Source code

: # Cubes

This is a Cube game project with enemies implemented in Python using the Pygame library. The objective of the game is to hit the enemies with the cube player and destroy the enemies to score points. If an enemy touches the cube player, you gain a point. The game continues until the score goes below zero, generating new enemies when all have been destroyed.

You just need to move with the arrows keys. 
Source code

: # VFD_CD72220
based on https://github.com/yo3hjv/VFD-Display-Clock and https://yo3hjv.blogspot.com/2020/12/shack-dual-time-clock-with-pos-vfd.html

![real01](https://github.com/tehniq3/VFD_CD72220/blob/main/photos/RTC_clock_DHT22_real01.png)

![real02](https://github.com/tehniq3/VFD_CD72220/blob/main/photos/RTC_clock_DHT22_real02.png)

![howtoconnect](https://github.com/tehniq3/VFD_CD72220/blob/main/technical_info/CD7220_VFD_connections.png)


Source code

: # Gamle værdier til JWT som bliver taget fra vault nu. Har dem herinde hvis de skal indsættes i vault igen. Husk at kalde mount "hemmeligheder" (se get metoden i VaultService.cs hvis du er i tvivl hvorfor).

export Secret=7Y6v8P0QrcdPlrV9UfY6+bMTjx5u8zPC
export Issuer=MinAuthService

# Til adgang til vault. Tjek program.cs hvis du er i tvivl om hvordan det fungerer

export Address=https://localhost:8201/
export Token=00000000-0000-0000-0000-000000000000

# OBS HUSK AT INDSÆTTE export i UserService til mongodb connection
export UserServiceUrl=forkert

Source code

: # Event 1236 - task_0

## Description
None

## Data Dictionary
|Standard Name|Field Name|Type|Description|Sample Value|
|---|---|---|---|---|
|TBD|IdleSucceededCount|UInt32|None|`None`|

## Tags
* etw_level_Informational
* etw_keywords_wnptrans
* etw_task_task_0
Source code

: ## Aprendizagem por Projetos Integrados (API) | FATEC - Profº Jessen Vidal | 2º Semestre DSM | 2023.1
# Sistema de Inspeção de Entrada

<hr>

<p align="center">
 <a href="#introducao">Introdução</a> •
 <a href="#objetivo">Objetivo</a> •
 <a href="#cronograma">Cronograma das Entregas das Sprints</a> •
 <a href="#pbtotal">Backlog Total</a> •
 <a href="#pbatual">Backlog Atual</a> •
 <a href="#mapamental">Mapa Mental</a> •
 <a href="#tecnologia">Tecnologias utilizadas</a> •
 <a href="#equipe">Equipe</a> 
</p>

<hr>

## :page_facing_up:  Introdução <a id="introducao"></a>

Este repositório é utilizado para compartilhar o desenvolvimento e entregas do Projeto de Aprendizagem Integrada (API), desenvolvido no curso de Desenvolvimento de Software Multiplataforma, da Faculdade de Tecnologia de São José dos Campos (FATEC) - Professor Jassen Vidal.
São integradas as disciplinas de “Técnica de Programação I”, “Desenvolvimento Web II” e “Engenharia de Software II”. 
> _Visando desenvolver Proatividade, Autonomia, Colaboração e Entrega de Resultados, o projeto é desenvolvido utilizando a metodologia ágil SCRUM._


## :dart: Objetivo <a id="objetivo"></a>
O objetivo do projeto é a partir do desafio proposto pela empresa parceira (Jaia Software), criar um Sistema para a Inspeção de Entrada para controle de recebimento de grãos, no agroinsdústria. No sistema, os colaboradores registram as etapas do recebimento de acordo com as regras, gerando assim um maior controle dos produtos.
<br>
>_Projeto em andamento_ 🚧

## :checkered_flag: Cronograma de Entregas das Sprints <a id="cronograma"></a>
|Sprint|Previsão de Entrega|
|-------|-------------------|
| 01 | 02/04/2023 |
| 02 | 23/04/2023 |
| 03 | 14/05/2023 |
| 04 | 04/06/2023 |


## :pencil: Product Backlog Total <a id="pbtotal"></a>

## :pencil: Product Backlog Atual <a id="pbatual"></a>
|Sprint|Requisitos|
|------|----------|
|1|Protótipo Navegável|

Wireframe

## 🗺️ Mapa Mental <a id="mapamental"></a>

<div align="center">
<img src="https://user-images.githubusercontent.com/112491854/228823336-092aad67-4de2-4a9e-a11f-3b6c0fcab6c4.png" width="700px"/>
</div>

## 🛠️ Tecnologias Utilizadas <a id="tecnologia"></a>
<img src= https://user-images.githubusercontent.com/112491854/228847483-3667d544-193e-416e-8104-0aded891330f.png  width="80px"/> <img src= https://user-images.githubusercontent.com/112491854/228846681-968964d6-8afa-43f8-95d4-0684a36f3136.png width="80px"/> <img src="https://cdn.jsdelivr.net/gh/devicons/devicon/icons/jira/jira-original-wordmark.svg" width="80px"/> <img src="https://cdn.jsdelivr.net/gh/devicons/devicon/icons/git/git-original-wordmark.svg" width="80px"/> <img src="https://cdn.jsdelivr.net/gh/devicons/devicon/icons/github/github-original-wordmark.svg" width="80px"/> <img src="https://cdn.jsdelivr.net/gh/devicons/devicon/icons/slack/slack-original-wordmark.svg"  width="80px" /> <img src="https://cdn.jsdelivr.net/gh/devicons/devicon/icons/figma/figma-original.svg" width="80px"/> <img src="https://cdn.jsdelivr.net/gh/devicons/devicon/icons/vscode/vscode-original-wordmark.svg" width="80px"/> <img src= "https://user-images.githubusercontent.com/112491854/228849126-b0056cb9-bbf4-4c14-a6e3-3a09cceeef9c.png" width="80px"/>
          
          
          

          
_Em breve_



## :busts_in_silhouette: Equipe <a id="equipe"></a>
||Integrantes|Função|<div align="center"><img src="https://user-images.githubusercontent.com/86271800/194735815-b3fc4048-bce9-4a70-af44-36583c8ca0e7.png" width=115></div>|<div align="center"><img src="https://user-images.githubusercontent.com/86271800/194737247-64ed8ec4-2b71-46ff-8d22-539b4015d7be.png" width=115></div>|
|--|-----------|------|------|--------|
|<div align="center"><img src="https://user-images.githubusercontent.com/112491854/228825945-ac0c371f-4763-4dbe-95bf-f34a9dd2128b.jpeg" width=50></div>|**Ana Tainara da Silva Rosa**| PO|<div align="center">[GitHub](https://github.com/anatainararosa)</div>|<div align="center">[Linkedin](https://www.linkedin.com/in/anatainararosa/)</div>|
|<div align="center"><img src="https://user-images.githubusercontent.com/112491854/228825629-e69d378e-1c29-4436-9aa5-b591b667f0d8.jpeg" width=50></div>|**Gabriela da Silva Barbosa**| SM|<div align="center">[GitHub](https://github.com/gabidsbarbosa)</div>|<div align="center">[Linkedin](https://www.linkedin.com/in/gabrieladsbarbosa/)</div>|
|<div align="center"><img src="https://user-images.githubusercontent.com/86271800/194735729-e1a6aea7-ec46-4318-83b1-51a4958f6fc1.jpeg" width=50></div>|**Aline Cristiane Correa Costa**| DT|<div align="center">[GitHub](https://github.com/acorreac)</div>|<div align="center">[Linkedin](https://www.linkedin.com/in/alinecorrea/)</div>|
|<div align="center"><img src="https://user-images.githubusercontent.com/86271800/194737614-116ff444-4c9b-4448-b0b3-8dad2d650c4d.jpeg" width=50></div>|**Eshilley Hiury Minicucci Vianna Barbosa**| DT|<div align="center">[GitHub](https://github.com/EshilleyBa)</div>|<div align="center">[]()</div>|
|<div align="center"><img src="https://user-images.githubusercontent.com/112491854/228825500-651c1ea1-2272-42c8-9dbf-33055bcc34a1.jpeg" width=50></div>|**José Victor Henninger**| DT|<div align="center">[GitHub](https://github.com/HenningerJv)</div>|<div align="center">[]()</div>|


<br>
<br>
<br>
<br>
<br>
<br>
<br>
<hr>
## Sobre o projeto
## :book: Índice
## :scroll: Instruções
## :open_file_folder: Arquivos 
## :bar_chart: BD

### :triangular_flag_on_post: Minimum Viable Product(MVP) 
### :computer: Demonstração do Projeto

* TO DO
In the entries above, locate every line with the word "Tecnologias" and copy it.

* OUTPUT OF THE TASK
 <a href="#tecnologia">Tecnologias utilizadas</a> •
## 🛠️ Tecnologias Utilizadas <a id="tecnologia"></a>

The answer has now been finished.